Stored data entries
------------------------------------------------
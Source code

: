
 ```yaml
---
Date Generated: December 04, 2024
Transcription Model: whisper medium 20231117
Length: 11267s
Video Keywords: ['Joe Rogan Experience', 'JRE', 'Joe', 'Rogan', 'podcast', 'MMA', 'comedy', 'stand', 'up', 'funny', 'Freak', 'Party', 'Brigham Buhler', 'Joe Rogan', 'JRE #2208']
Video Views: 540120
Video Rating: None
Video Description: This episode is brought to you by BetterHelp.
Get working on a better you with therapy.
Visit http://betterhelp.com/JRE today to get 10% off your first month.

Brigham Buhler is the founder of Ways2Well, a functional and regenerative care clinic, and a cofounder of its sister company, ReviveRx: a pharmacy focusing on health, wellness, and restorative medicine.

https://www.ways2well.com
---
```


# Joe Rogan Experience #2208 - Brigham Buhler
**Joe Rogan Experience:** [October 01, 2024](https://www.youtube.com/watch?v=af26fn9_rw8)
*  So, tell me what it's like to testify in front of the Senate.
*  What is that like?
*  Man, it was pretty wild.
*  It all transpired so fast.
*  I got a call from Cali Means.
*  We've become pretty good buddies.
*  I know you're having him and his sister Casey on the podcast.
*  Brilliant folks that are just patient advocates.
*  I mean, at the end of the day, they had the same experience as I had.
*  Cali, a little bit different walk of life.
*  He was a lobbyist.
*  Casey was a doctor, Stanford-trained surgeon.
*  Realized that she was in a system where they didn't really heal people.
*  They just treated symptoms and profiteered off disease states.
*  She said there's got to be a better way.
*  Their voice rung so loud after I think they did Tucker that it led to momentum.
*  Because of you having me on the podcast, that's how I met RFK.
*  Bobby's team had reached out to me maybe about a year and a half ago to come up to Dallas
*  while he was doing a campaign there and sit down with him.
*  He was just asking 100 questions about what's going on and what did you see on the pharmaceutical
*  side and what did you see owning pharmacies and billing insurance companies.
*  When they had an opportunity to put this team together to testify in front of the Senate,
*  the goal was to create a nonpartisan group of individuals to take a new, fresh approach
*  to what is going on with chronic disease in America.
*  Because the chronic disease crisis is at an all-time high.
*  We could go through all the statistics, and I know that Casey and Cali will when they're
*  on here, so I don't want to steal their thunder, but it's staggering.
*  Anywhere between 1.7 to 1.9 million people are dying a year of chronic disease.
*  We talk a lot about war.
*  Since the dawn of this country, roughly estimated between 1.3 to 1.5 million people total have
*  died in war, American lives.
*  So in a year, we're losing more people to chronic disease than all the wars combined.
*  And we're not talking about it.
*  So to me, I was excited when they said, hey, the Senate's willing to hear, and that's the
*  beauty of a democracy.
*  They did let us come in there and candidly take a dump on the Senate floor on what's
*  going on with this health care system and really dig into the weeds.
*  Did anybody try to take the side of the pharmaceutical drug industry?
------------------------------------------------
— AIM OF THE TASK —
Starting at the line that contains "pretty good buddies." and stopping after the line that contains "was a lobbyist.", write out every line exactly as it appears above, and no other line.

— TASK RESULT —
*  We've become pretty good buddies.
*  I know you're having him and his sister Casey on the podcast.
*  Brilliant folks that are just patient advocates.
*  I mean, at the end of the day, they had the same experience as I had.
*  Cali, a little bit different walk of life.
*  He was a lobbyist.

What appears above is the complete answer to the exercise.